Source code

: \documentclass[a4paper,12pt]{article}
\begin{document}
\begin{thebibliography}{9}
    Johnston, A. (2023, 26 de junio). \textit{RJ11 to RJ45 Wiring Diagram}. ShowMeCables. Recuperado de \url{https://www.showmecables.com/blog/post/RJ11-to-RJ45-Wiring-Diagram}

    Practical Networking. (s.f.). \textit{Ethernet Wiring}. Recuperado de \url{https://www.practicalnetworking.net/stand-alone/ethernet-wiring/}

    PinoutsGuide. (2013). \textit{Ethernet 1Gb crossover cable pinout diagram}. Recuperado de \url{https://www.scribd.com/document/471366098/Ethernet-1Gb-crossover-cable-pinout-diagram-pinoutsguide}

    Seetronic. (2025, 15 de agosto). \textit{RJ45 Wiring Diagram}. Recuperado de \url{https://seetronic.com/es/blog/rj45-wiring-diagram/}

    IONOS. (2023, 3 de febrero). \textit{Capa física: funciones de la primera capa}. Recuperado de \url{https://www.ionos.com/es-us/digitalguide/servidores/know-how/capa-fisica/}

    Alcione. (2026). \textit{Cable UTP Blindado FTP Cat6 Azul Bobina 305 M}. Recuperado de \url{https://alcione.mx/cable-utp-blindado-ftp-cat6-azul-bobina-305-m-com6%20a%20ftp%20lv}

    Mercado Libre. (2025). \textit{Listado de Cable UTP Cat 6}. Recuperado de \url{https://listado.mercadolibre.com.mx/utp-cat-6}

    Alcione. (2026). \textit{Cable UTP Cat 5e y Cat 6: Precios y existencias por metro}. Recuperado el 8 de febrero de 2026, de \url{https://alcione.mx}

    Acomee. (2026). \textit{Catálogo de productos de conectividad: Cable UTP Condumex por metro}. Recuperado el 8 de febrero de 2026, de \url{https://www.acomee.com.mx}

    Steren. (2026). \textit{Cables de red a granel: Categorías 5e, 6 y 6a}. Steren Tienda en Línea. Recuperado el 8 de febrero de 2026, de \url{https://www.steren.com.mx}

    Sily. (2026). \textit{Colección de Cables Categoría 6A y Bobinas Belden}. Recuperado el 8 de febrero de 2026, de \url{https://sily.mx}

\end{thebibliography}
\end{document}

ASSIGNMENT =
List the lines of the records where "alcione" occurs.

TASK SOLUTION =
    Alcione. (2026). \textit{Cable UTP Blindado FTP Cat6 Azul Bobina 305 M}. Recuperado de \url{https://alcione.mx/cable-utp-blindado-ftp-cat6-azul-bobina-305-m-com6%20a%20ftp%20lv}
    Alcione. (2026). \textit{Cable UTP Cat 5e y Cat 6: Precios y existencias por metro}. Recuperado el 8 de febrero de 2026, de \url{https://alcione.mx}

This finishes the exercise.